Reprodução da coluna “Menu Político”, caderno “People”, edição de 29/5/2016 do O POVO.////////

CarlusO Homo sapiens e sua aventura sobre a Terra////////

“Existe algo mais perigoso do que deuses insatisfeitos e irresponsáveis que não sabem o que querem?”

Com essa frase Yuval Noah Harari conclui o seu livro “Sapiens – Uma breve história da humanidade” (L&PM). Harari é doutor em História e professor da Universidade Hebraica de Jerusalém (Israel).

Os “deuses insatisfeitos” a que ele se refere somos nós mesmos – eu, você, ele – o Homo sapiens. A história que ele nos conta é de um primata insignificante, que não se diferenciava muito dos outros animais quando surgiu há dois milhões de anos, mas tornou-se o “senhor de todo o planeta, a espécie mais letal que já caminhou sobre a terra, e hoje está prestes a se tornar um deus”.

É a nessa jornada fascinante e assustadora que Harari nos leva pelas 459 páginas de seu livro.

O que começou a fazer a diferença em favor(?) dos humanos foi seu enorme cérebro. Mas por que a Mãe Natureza produziu algo “extremamente custoso” para o corpo, o autor diz que “ninguém sabe”.

Porém, o fato de os humanos nascerem prematuramente, pois a grande cabeça só passaria no canal do parto se fosse flexível, obrigou-os a se agruparem em comunidades, construir redes e desenvolver habilidades sociais complexas, e isso deu-lhes grande vantagem sobre os outros seres vivos, propiciando a primeira revolução da humanidade, a Revolução Cognitiva: a linguagem, a capacidade de cimentar tribos, organizar cidades e unificar impérios, por meio da “ficção”, algo que não existe na natureza, apenas na mente humana.
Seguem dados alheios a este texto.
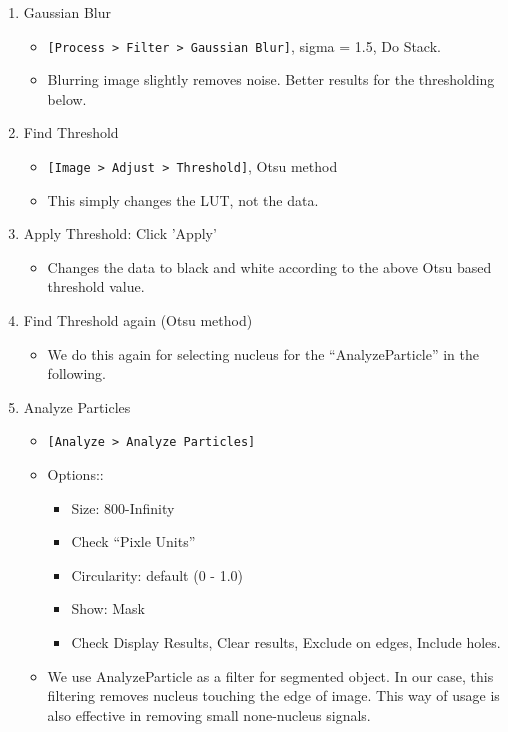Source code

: \documentclass[11pt,a4paper,oneside]{report}
\newcommand{\ijmenu}[1]{\texttt{\small#1}}
\begin{document}
\begin{enumerate}
  \item Gaussian Blur
  \begin{itemize}
    \item \ijmenu{[Process > Filter > Gaussian Blur]}, sigma = 1.5, Do Stack.
    \item Blurring image slightly removes noise. Better results for the thresholding below.  
  \end{itemize}
  \item Find Threshold
  \begin{itemize}
    \item \ijmenu{[Image > Adjust > Threshold]},  Otsu method
    \item This simply changes the LUT, not the data. 
  \end{itemize}
  \item Apply Threshold: Click 'Apply'
  \begin{itemize}
    \item Changes the data to black and white according to the above Otsu based threshold value. 
  \end{itemize}
  \item Find Threshold again (Otsu method)
  \begin{itemize}
    \item We do this again for selecting nucleus for the ``AnalyzeParticle'' in the following.
  \end{itemize}
  \item Analyze Particles
  \begin{itemize}
    \item \ijmenu{[Analyze > Analyze Particles]}
    \item Options::
    \begin{itemize}
      \item Size: 800-Infinity
      \item Check ``Pixle Units''
      \item Circularity: default (0 - 1.0)
      \item Show: Mask
      \item Check Display Results, Clear results, Exclude on edges, Include holes. 
    \end{itemize}
    \item We use AnalyzeParticle as a filter for segmented object. In our case, this filtering removes nucleus touching the edge of image. This way of usage is also effective in removing small none-nucleus signals. 
  \end{itemize}

\end{enumerate}
\end{document}
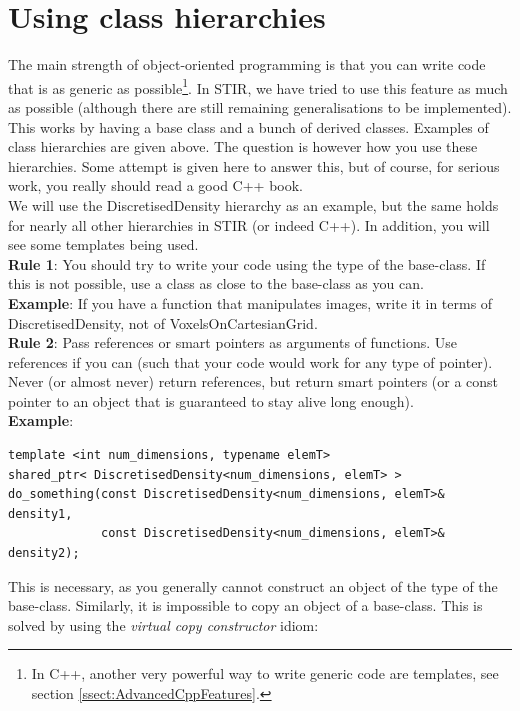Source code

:\documentclass{article}
\begin{document}
\section{
Using class hierarchies \label{sect:classhierarchies}}

The main strength of object-oriented programming is that you 
can write code that is as generic as possible\footnote{In C++, 
another very powerful way to write generic code are templates,
see section \ref{ssect:AdvancedCppFeatures}.}. In STIR, 
we have tried to use this feature as much as possible (although 
there are still remaining generalisations to be implemented). 
This works by having a base class and a bunch of derived classes. 
Examples of class hierarchies are given above. The question is 
however how you use these hierarchies. Some attempt is given 
here to answer this, but of course, for serious work, you really 
should read a good C++ book.\\
We will use the DiscretisedDensity hierarchy as an example, but 
the same holds for nearly all other hierarchies in STIR (or indeed 
C++). In addition, you will see some templates being used.\\
\textbf{Rule 1}: You should try to write your code using the type 
of the base-class. If this is not possible, use a class as close 
to the base-class as you can.\\
\textbf{Example}: If you have a function that manipulates images, 
write it in terms of DiscretisedDensity, not of VoxelsOnCartesianGrid.\\
\textbf{Rule 2}: Pass references or smart pointers as arguments of 
functions. Use references if you can (such that your code would 
work for any type of pointer). Never (or almost never) return 
references, but return smart pointers (or a const pointer to 
an object that is guaranteed to stay alive long enough).\\
\textbf{Example}:

\begin{verbatim}
template <int num_dimensions, typename elemT> 
shared_ptr< DiscretisedDensity<num_dimensions, elemT> >
do_something(const DiscretisedDensity<num_dimensions, elemT>& density1,
             const DiscretisedDensity<num_dimensions, elemT>& density2);
\end{verbatim}


This is necessary, as you generally cannot construct an object 
of the type of the base-class. Similarly, it is impossible to 
copy an object of a base-class. This is solved by using the \textit{virtual 
copy constructor} idiom:
\end{document}
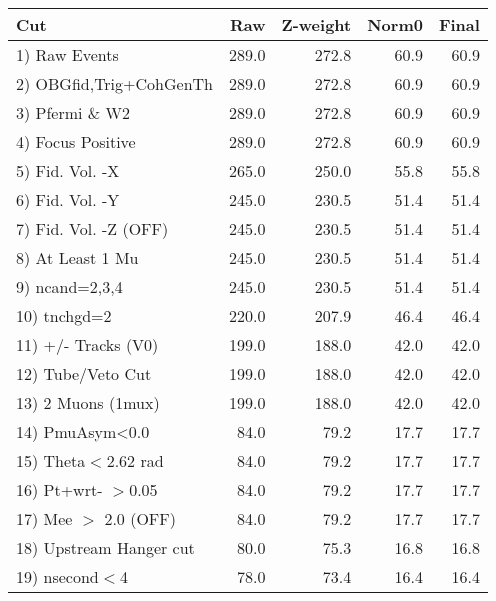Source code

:  \begin{table}[h!]\centering
 \begin{tabular}{||l||r|r|r|r||}
 \hline
 \hline
 Cut & Raw & Z-weight & Norm0 & Final \\
 \hline
  1) Raw Events           &       289.0 &       272.8 &        60.9 &        60.9 \\
  2) OBGfid,Trig+CohGenTh &       289.0 &       272.8 &        60.9 &        60.9 \\
  3) Pfermi \& W2         &       289.0 &       272.8 &        60.9 &        60.9 \\
  4) Focus Positive       &       289.0 &       272.8 &        60.9 &        60.9 \\
  5) Fid. Vol. -X         &       265.0 &       250.0 &        55.8 &        55.8 \\
  6) Fid. Vol. -Y         &       245.0 &       230.5 &        51.4 &        51.4 \\
  7) Fid. Vol. -Z (OFF)   &       245.0 &       230.5 &        51.4 &        51.4 \\
  8) At Least 1 Mu        &       245.0 &       230.5 &        51.4 &        51.4 \\
  9) ncand=2,3,4          &       245.0 &       230.5 &        51.4 &        51.4 \\
 10) tnchgd=2             &       220.0 &       207.9 &        46.4 &        46.4 \\
 11) +/- Tracks (V0)      &       199.0 &       188.0 &        42.0 &        42.0 \\
 12) Tube/Veto Cut        &       199.0 &       188.0 &        42.0 &        42.0 \\
 13) 2 Muons (1mux)       &       199.0 &       188.0 &        42.0 &        42.0 \\
 14) PmuAsym<0.0          &        84.0 &        79.2 &        17.7 &        17.7 \\
 15) Theta$<$2.62 rad     &        84.0 &        79.2 &        17.7 &        17.7 \\
 16) Pt+wrt- $>$0.05      &        84.0 &        79.2 &        17.7 &        17.7 \\
 17) Mee $>$ 2.0  (OFF)   &        84.0 &        79.2 &        17.7 &        17.7 \\
 18) Upstream Hanger cut  &        80.0 &        75.3 &        16.8 &        16.8 \\
 19) nsecond$<$4          &        78.0 &        73.4 &        16.4 &        16.4 \\

\end{tabular}
\end{table}
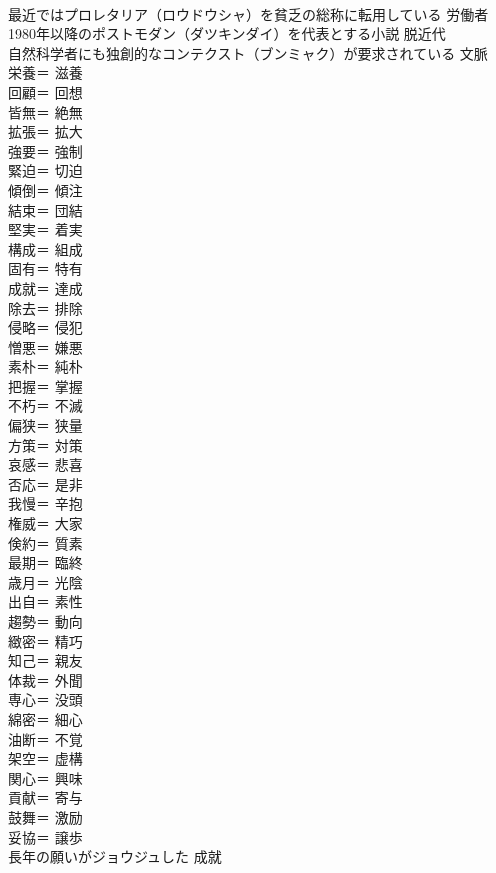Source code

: \documentclass[8pt]{extreport}
\begin{document}
\begin{CJK}{UTF8}{min}
\\	最近ではプロレタリア（ロウドウシャ）を貧乏の総称に転用している	労働者
\\	1980年以降のポストモダン（ダツキンダイ）を代表とする小説	脱近代
\\	自然科学者にも独創的なコンテクスト（ブンミャク）が要求されている	文脈
\\	栄養＝	滋養
\\	回顧＝	回想
\\	皆無＝	絶無
\\	拡張＝	拡大
\\	強要＝	強制
\\	緊迫＝	切迫
\\	傾倒＝	傾注
\\	結束＝	団結
\\	堅実＝	着実
\\	構成＝	組成
\\	固有＝	特有
\\	成就＝	達成
\\	除去＝	排除
\\	侵略＝	侵犯
\\	憎悪＝	嫌悪
\\	素朴＝	純朴
\\	把握＝	掌握
\\	不朽＝	不滅
\\	偏狭＝	狭量
\\	方策＝	対策
\\	哀感＝	悲喜
\\	否応＝	是非
\\	我慢＝	辛抱
\\	権威＝	大家
\\	倹約＝	質素
\\	最期＝	臨終
\\	歳月＝	光陰
\\	出自＝	素性
\\	趨勢＝	動向
\\	緻密＝	精巧
\\	知己＝	親友
\\	体裁＝	外聞
\\	専心＝	没頭
\\	綿密＝	細心
\\	油断＝	不覚
\\	架空＝	虚構
\\	関心＝	興味
\\	貢献＝	寄与
\\	鼓舞＝	激励
\\	妥協＝	譲歩
\\	長年の願いがジョウジュした	成就

\end{CJK}
\end{document}
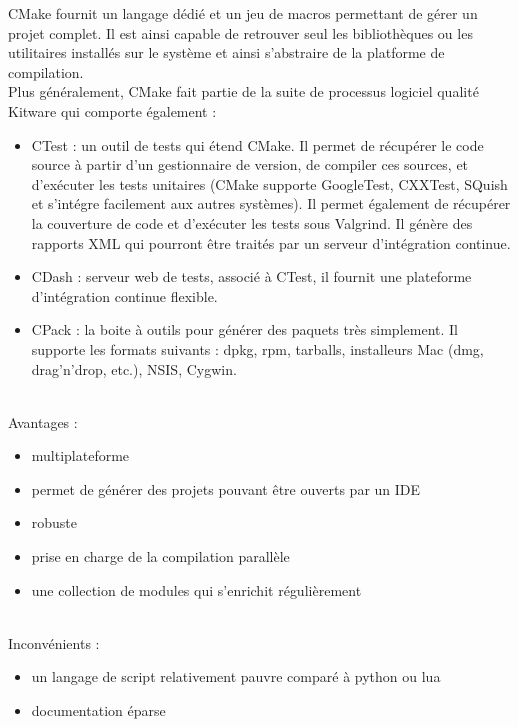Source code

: \documentclass[11pt,twoside,a4paper]{article}
\begin{document}
CMake fournit un langage d{\'e}di{\'e} et un jeu de macros permettant de g{\'e}rer un projet complet. Il est ainsi capable de retrouver seul les biblioth{\`e}ques ou les utilitaires install{\'e}s sur le syst{\`e}me et ainsi s'abstraire de la platforme de compilation.~\\

Plus g{\'e}n{\'e}ralement, CMake fait partie de la suite de processus logiciel qualit{\'e} Kitware qui comporte {\'e}galement :
\begin{itemize}
	\item CTest : un outil de tests qui {\'e}tend CMake. Il permet de r{\'e}cup{\'e}rer le code source {\`a} partir d'un gestionnaire de version, de compiler ces sources, et d'ex{\'e}cuter les tests unitaires (CMake supporte GoogleTest, CXXTest, SQuish et s'int{\'e}gre facilement aux autres syst{\`e}mes). Il permet {\'e}galement de r{\'e}cup{\'e}rer la couverture de code et d'ex{\'e}cuter les tests sous Valgrind. Il g{\'e}n{\`e}re des rapports XML qui pourront {\^e}tre trait{\'e}s par un serveur d'int{\'e}gration continue.
	\item CDash : serveur web de tests, associ{\'e} {\`a} CTest, il fournit une plateforme d'int{\'e}gration continue flexible.
	\item CPack : la boite {\`a} outils pour g{\'e}n{\'e}rer des paquets tr{\`e}s simplement. Il supporte les formats suivants : dpkg, rpm, tarballs, installeurs Mac (dmg, drag'n'drop, etc.), NSIS, Cygwin.
\end{itemize}~\\

Avantages :
\begin{itemize}
	\item multiplateforme
	\item permet de g{\'e}n{\'e}rer des projets pouvant {\^e}tre ouverts par un IDE
	\item robuste
	\item prise en charge de la compilation parall{\`e}le
	\item une collection de modules qui s'enrichit r{\'e}guli{\`e}rement
\end{itemize}~\\

Inconv{\'e}nients :
\begin{itemize}
	\item un langage de script relativement pauvre compar{\'e} {\`a} python ou lua
	\item documentation {\'e}parse
\end{itemize}~\\
\end{document}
A ficção narrativa: a religião, as ideologias, o dinheiro (Harari não faz diferença entre uma coisa e outra) que milhares, milhões de pessoas se unam colaborativamente em torno de uma ideia: de nação, de ideologia, de “povo escolhido”, por exemplo. (No sentido usado, “colaboração” não tem, necessariamente, sentido altruísta. Uma sociedade escravista, diz o autor, é colaborativa, sendo os escravos obrigados a fazerem a sua parte na rede de colaboração.)

Avancemos, pois o espaço é curto, passando pela Revolução Agrícola, há 10 mil anos, para Harari a “maior fraude histórica”, pois vida anterior teria sido melhor; a Revolução Científica, com a “descoberta a ignorância” e pela Revolução Industrial, com seu “credo capitalista”, páginas em que a história humana é passada a limpo.
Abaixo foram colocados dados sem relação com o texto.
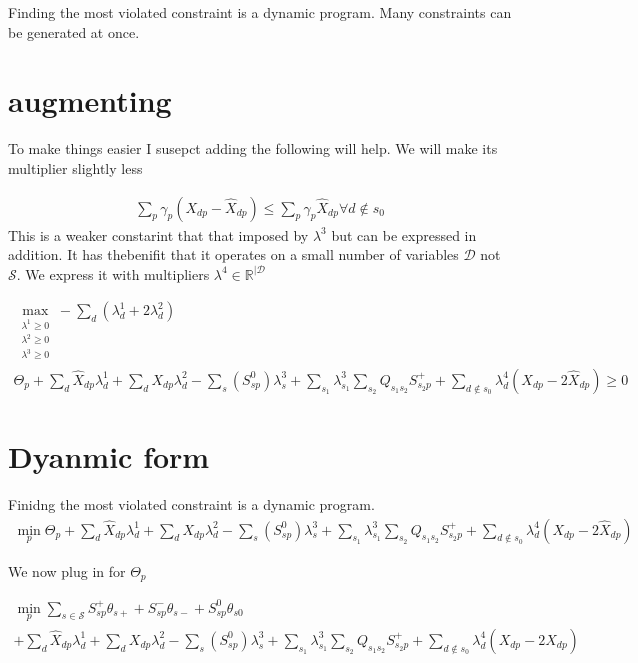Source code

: \documentclass{article}
\begin{document}
 Finding the most violated constraint is a dynamic program.  Many constraints can be generated at once.  
 
 
 \section{augmenting}
 
 To make things easier I susepct adding the following will help.  We will make its multiplier slightly less
 
 \begin{align}
 \sum_{p}\gamma_p(X_{dp}-\hat{X}_{dp})\leq  \sum_{p}\gamma_p \hat{X}_{dp} \forall d \notin s_0
 \end{align}
 This is a weaker constarint that that imposed by  $\lambda^3$ but can be expressed in addition.   It has thebenifit that it operates on a small number of variables $\mathcal{D}$ not $\mathcal{S}$.  We express it with multipliers  $\lambda^4 \in \mathbb{R}^{|\mathcal{D}}$
 
 
 \begin{align}
 \max_{\substack{\lambda^1 \geq 0\\ \lambda^2 \geq 0 \\ \lambda^3 \geq 0 }}-\sum_d(\lambda^1_d+2\lambda^2_d) \\
 \Theta_p +\sum_d \hat{X}_{dp}\lambda^1_d+\sum_d X_{dp}\lambda^2_d -\sum_{s}(S^0_{sp})\lambda^3_s+ \sum_{s_1} \lambda^3_{s_1}\sum_{s_2}Q_{s_1s_2}S^+_{s_2p}+\sum_{d \notin s_0} \lambda^4_d(X_{dp}-2\hat{X}_{dp})\geq 0
 \end{align}
 \section{Dyanmic form}
Finidng the most violated constraint is a dynamic program.
\begin{align}
 \min_p \Theta_p +\sum_d \hat{X}_{dp}\lambda^1_d+\sum_d X_{dp}\lambda^2_d -\sum_{s}(S^0_{sp})\lambda^3_s+ \sum_{s_1} \lambda^3_{s_1}\sum_{s_2}Q_{s_1s_2}S^+_{s_2p}+\sum_{d \notin s_0} \lambda^4_d(X_{dp}-2\hat{X}_{dp})
 \end{align}
 
 We now plug in for $\Theta_p$
 
 \begin{align}
 \min_p \sum_{s \in \mathcal{S}}S^+_{sp}\theta_{s+}+S^-_{sp}\theta_{s-}+S^0_{sp}\theta_{s0} \\
 \nonumber +\sum_d \hat{X}_{dp}\lambda^1_d+\sum_d X_{dp}\lambda^2_d -\sum_{s}(S^0_{sp})\lambda^3_s+ \sum_{s_1} \lambda^3_{s_1}\sum_{s_2}Q_{s_1s_2}S^+_{s_2p}+\sum_{d \notin s_0} \lambda^4_d(X_{dp}-2\hat{X}_{dp})
 \end{align}
\end{document}
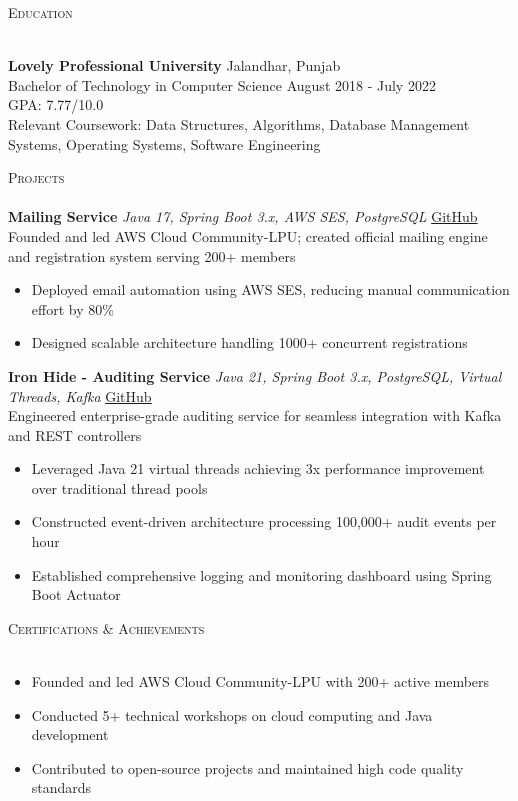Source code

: \documentclass[a4paper]{article}
\newcommand{\lineunder} {
    \vspace*{-8pt} \\
    \hspace*{-18pt} \hrulefill \\
}
\newcommand{\header} [1] {
    {\hspace*{-18pt}\vspace*{6pt} \textsc{#1}}
    \vspace*{-6pt} \lineunder
}
\begin{document}
\header{Education}
\vspace{1mm}

\textbf{Lovely Professional University} \hfill Jalandhar, Punjab\\
Bachelor of Technology in Computer Science \hfill August 2018 - July 2022\\
GPA: 7.77/10.0\\
Relevant Coursework: Data Structures, Algorithms, Database Management Systems, Operating Systems, Software Engineering\\
\vspace{1mm}

\header{Projects}
{\textbf{Mailing Service}} {\sl Java 17, Spring Boot 3.x, AWS SES, PostgreSQL} \hfill \href{https://github.com/AWS-Cloud-Community-LPU/mailing-service}{GitHub}\\
Founded and led AWS Cloud Community-LPU; created official mailing engine and registration system serving 200+ members
\begin{itemize} \itemsep -2pt
    \item Deployed email automation using AWS SES, reducing manual communication effort by 80\%
    \item Designed scalable architecture handling 1000+ concurrent registrations
\end{itemize}
\vspace*{1mm}

{\textbf{Iron Hide - Auditing Service}} {\sl Java 21, Spring Boot 3.x, PostgreSQL, Virtual Threads, Kafka} \hfill \href{https://github.com/garvit-joshi/ironhide}{GitHub}\\
Engineered enterprise-grade auditing service for seamless integration with Kafka and REST controllers
\begin{itemize} \itemsep -2pt
    \item Leveraged Java 21 virtual threads achieving 3x performance improvement over traditional thread pools
    \item Constructed event-driven architecture processing 100,000+ audit events per hour
    \item Established comprehensive logging and monitoring dashboard using Spring Boot Actuator
\end{itemize}
\vspace*{1mm}

\header{Certifications \& Achievements}
\begin{itemize} \itemsep -2pt
    \item Founded and led AWS Cloud Community-LPU with 200+ active members
    \item Conducted 5+ technical workshops on cloud computing and Java development
    \item Contributed to open-source projects and maintained high code quality standards
\end{itemize}

\ 
\end{document}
Até chegarmos ao “fim do Homo sapiens”, quando Harari expõe os dilemas políticos, econômicos, sociais e éticos que estamos enfrentando

O autor diz que parece não mais haver uma barreira técnica impendido a criação de “super-humanos”, seja pela engenharia biológica, seja pela engenharia cyborg (combinação de partes orgânicas com inorgânicas), ou a engenharia genética para produzir seres programados a ter determinadas ideias ou realizar tarefas específicas.

Ele descreve outras possibilidades que se descortinam: “baixar” o seu cérebro em um computador; desenvolver formas mais sofisticadas de vida completamente inorgânica (como os vírus de computador). Feito isso, qual seria o status dessas criaturas?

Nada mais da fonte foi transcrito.